Nov 23, 2019 | Program Development, Evaluations

 By X&O Labs Staff

Twitter: @XandOLabs

 

Why do a small group of high school football programs win multiple championships year after year? 

Our research staff at X&O Labs found the answer. They’ve discovered programs that win more local and state championships do things differently than those programs that have not found success.

To clarify... you're probably doing the same things as those championship programs, but they're just doing them differently.

Over the next few weeks, we will be releasing some very important discoveries found in our High School Football Program Development Study. What we found suggests that just making a few changes to what you’re already doing could be the one thing you need to spark your program.

This week, we’re going to start at square one: Student-Athletes. The following report was written by Mike Kirschner, the Head Coach at Ben Davis High School (IN), and is featured in the High School Football Program Development Study.

There are few programs better to lead off this series on developing a high school football program than Ben Davis High School. They’ve won 1 national championship, 8 state championships, 10 semi-state titles, 15 regional titles, 20 sectional titles and 9 MIC titles.
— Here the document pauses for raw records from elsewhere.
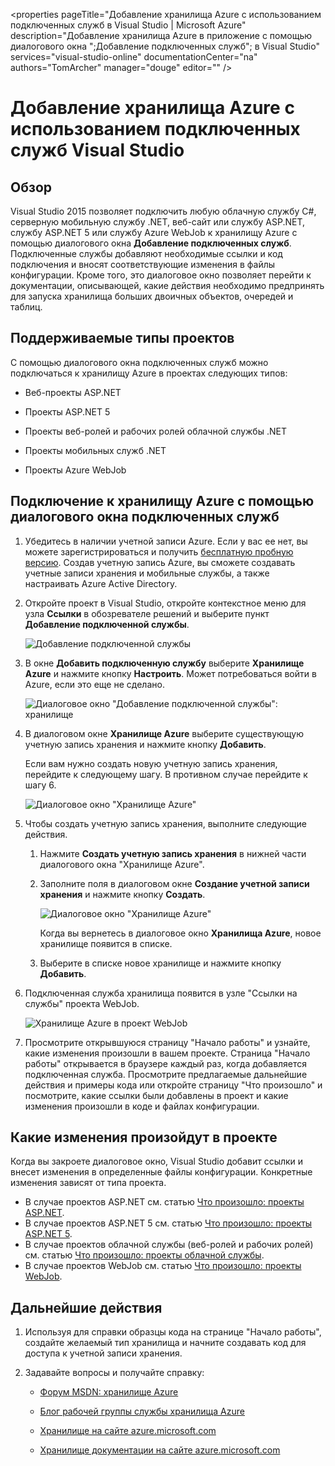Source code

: <properties 
   pageTitle="Добавление хранилища Azure с использованием подключенных служб в Visual Studio | Microsoft Azure"
   description="Добавление хранилища Azure в приложение с помощью диалогового окна ";Добавление подключенных служб"; в Visual Studio"
   services="visual-studio-online"
   documentationCenter="na"
   authors="TomArcher"
   manager="douge"
   editor="" />
<tags 
   ms.service="visual-studio-online"
   ms.devlang="na"
   ms.topic="article"
   ms.tgt_pltfrm="na"
   ms.workload="mobile"
   ms.date="04/18/2016"
   ms.author="tarcher" />

# Добавление хранилища Azure с использованием подключенных служб Visual Studio

## Обзор

Visual Studio 2015 позволяет подключить любую облачную службу C#, серверную мобильную службу .NET, веб-сайт или службу ASP.NET, службу ASP.NET 5 или службу Azure WebJob к хранилищу Azure с помощью диалогового окна **Добавление подключенных служб**. Подключенные службы добавляют необходимые ссылки и код подключения и вносят соответствующие изменения в файлы конфигурации. Кроме того, это диалоговое окно позволяет перейти к документации, описывающей, какие действия необходимо предпринять для запуска хранилища больших двоичных объектов, очередей и таблиц.

## Поддерживаемые типы проектов

С помощью диалогового окна подключенных служб можно подключаться к хранилищу Azure в проектах следующих типов:

- Веб-проекты ASP.NET

- Проекты ASP.NET 5

- Проекты веб-ролей и рабочих ролей облачной службы .NET

- Проекты мобильных служб .NET

- Проекты Azure WebJob


## Подключение к хранилищу Azure с помощью диалогового окна подключенных служб

1. Убедитесь в наличии учетной записи Azure. Если у вас ее нет, вы можете зарегистрироваться и получить [бесплатную пробную версию](http://go.microsoft.com/fwlink/?LinkId=518146). Создав учетную запись Azure, вы сможете создавать учетные записи хранения и мобильные службы, а также настраивать Azure Active Directory.

1. Откройте проект в Visual Studio, откройте контекстное меню для узла **Ссылки** в обозревателе решений и выберите пункт **Добавление подключенной службы**.

    ![Добавление подключенной службы](./media/vs-azure-tools-connected-services-storage/IC796702.png)

1. В окне **Добавить подключенную службу** выберите **Хранилище Azure** и нажмите кнопку **Настроить**. Может потребоваться войти в Azure, если это еще не сделано.

    ![Диалоговое окно "Добавление подключенной службы": хранилище](./media/vs-azure-tools-connected-services-storage/IC796703.png)

1. В диалоговом окне **Хранилище Azure** выберите существующую учетную запись хранения и нажмите кнопку **Добавить**.

    Если вам нужно создать новую учетную запись хранения, перейдите к следующему шагу. В противном случае перейдите к шагу 6.

    ![Диалоговое окно "Хранилище Azure"](./media/vs-azure-tools-connected-services-storage/IC796704.png)

1. Чтобы создать учетную запись хранения, выполните следующие действия.

    1. Нажмите **Создать учетную запись хранения** в нижней части диалогового окна "Хранилище Azure".

    1. Заполните поля в диалоговом окне **Создание учетной записи хранения** и нажмите кнопку **Создать**.
    
        ![Диалоговое окно "Хранилище Azure"](./media/vs-azure-tools-connected-services-storage/create-storage-account.png)

        Когда вы вернетесь в диалоговое окно **Хранилища Azure**, новое хранилище появится в списке.

    1. Выберите в списке новое хранилище и нажмите кнопку **Добавить**.

1. Подключенная служба хранилища появится в узле "Ссылки на службы" проекта WebJob.

    ![Хранилище Azure в проект WebJob](./media/vs-azure-tools-connected-services-storage/IC796705.png)

1. Просмотрите открывшуюся страницу "Начало работы" и узнайте, какие изменения произошли в вашем проекте. Страница "Начало работы" открывается в браузере каждый раз, когда добавляется подключенная служба. Просмотрите предлагаемые дальнейшие действия и примеры кода или откройте страницу "Что произошло" и посмотрите, какие ссылки были добавлены в проект и какие изменения произошли в коде и файлах конфигурации.

## Какие изменения произойдут в проекте

Когда вы закроете диалоговое окно, Visual Studio добавит ссылки и внесет изменения в определенные файлы конфигурации. Конкретные изменения зависят от типа проекта.

 - В случае проектов ASP.NET см. статью [Что произошло: проекты ASP.NET](http://go.microsoft.com/fwlink/p/?LinkId=513126). 
 - В случае проектов ASP.NET 5 см. статью [Что произошло: проекты ASP.NET 5](http://go.microsoft.com/fwlink/p/?LinkId=513124). 
 - В случае проектов облачной службы (веб-ролей и рабочих ролей) см. статью [Что произошло: проекты облачной службы](http://go.microsoft.com/fwlink/p/?LinkId=516965). 
 - В случае проектов WebJob см. статью [Что произошло: проекты WebJob](vs-storage-webjobs-what-happened/).

## Дальнейшие действия

1. Используя для справки образцы кода на странице "Начало работы", создайте желаемый тип хранилища и начните создавать код для доступа к учетной записи хранения.

1. Задавайте вопросы и получайте справку:
     - [Форум MSDN: хранилище Azure](https://social.msdn.microsoft.com/forums/azure/home?forum=windowsazuredata)

     - [Блог рабочей группы службы хранилища Azure](http://blogs.msdn.com/b/windowsazurestorage/)

     - [Хранилище на сайте azure.microsoft.com](https://azure.microsoft.com/services/storage/)

     - [Хранилище документации на сайте azure.microsoft.com](https://azure.microsoft.com/documentation/services/storage/)

<!---HONumber=AcomDC_0420_2016-->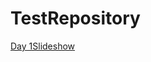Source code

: # TestRepository
[Day 1Slideshow](https://docs.google.com/presentation/d/1HEjQ4ieu8HD2KLGG02gQkyqXb_x0VmV-OwCx61TYtgA/edit#slide=id.gba1473931_0_23)
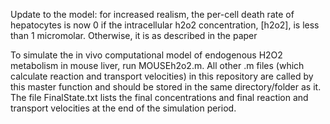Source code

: Update to the model: for increased realism, the per-cell death rate of hepatocytes is now 0 if the intracellular h2o2 concentration, [h2o2], is less than 1 micromolar. Otherwise, it is as described in the paper

To simulate the in vivo computational model of endogenous H2O2 metabolism in mouse liver, run MOUSEh2o2.m. All other .m files (which calculate reaction and transport velocities) in this repository are called by 
this master function and should be stored in the same directory/folder as it. The file FinalState.txt lists the final concentrations and final reaction and transport velocities at the end of the simulation
period.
In the following report, Coach Kirschner tells a very personal story detailing how he changed the structure – and the effectiveness – of his off-season meetings with his players. As you’re about to learn, what Coach Kirschner did built a deep bond between himself and his players, leading him to become a more effective coach and mentor.

 

“I began right there… to ask myself

some serious questions.”

 

By Mike Kirschner, Head Coach, Ben Davis High School (IN)

bendavis

Every January I have the pleasure of attending the American Football Coaches Association national convention. I attend these conventions not so much for the X’s and O’s, but for ideas on motivation, leadership, organization, etc. Towards the end of one of the days, I decided to stay for a topic titled ‘Social Issues’ hosted by legendary coaches Bobby Bowden of Florida State and Dick Tomey of Arizona.

During their lecture they discussed issues like drugs, alcohol, suicide and single parent homes. At one point during the lecture, Coach Tomey spoke about how he used to invite his seniors over to his house and they would take turns talking about their personal lives.

As I sat listening, my mind kept going back to Coach Tomey’s idea of the players sharing their life stories. I began right there, to ask myself some serious questions. I started with the most important; do I really know my players? Do my players really know each other? Do my players really know me?